• Dataset entries
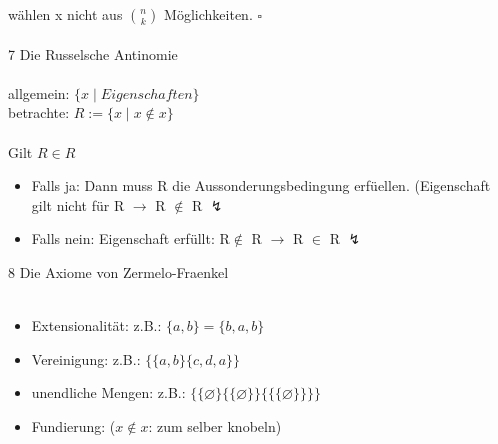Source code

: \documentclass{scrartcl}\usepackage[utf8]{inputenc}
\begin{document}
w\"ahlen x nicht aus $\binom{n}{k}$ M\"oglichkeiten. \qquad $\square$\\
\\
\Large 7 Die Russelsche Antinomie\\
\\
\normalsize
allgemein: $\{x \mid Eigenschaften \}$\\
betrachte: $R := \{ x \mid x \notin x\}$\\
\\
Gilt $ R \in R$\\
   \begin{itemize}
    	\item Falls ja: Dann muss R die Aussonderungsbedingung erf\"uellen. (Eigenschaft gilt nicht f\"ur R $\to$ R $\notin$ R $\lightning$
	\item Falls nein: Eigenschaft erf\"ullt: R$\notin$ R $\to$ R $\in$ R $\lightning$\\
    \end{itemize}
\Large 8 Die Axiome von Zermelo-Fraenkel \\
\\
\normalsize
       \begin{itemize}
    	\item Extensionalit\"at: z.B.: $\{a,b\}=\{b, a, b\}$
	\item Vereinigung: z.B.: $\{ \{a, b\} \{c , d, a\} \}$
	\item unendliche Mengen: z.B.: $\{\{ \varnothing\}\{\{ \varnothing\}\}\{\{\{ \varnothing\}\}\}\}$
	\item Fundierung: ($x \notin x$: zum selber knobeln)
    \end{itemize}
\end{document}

• Description of the task
Your whole answer should be one number, the count of lines in the records that hold "itemize".

• Your solution
4